▸ Brief
In the records below, find each line with "TrainingProgressReporting" and copy it.

■ ■ ■ ■ ■

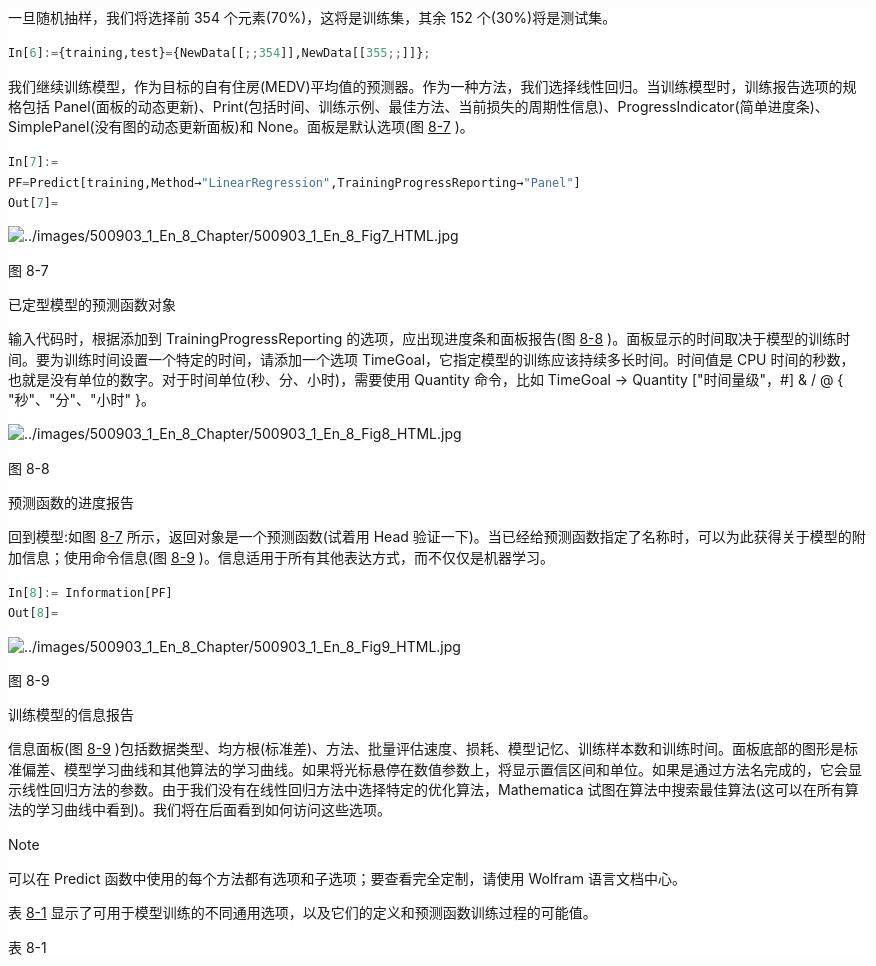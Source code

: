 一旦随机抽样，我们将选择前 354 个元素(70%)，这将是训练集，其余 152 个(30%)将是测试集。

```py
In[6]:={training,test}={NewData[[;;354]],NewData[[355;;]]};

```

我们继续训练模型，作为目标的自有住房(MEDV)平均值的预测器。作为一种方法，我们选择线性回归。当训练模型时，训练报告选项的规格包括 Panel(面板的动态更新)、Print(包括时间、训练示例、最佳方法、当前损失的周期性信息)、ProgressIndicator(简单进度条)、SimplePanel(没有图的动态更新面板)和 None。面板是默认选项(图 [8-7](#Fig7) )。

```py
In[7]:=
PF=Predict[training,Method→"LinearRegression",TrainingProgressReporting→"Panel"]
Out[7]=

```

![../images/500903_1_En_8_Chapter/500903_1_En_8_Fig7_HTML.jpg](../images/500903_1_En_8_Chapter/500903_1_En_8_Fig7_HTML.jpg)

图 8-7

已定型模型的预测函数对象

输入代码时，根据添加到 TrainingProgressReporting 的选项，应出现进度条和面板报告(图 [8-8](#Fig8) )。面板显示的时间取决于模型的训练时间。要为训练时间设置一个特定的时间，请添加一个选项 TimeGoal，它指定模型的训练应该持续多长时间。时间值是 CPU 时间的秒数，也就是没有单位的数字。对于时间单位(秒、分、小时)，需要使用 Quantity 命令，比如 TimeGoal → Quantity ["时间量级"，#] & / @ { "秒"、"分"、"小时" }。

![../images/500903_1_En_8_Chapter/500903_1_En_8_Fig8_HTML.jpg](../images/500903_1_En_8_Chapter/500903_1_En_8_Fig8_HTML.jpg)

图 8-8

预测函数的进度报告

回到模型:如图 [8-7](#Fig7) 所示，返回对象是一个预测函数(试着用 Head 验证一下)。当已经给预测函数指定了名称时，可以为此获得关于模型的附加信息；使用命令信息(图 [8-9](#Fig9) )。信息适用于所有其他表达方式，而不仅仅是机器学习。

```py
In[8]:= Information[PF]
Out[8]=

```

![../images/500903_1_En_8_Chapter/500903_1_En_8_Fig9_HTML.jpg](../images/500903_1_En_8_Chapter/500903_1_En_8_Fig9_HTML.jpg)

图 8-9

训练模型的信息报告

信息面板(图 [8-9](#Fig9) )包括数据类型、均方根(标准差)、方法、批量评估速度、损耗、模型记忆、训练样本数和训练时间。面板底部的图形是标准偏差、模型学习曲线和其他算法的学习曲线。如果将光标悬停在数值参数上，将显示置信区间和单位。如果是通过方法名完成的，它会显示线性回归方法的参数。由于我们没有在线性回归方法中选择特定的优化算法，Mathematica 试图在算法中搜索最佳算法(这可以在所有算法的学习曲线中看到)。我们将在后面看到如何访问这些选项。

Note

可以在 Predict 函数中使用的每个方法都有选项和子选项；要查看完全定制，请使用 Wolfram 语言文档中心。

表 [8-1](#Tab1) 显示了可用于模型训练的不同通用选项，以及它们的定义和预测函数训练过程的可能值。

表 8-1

■ ■ ■ ■ ■

▸ Solution
PF=Predict[training,Method→"LinearRegression",TrainingProgressReporting→"Panel"]
输入代码时，根据添加到 TrainingProgressReporting 的选项，应出现进度条和面板报告(图 [8-8](#Fig8) )。面板显示的时间取决于模型的训练时间。要为训练时间设置一个特定的时间，请添加一个选项 TimeGoal，它指定模型的训练应该持续多长时间。时间值是 CPU 时间的秒数，也就是没有单位的数字。对于时间单位(秒、分、小时)，需要使用 Quantity 命令，比如 TimeGoal → Quantity ["时间量级"，#] & / @ { "秒"、"分"、"小时" }。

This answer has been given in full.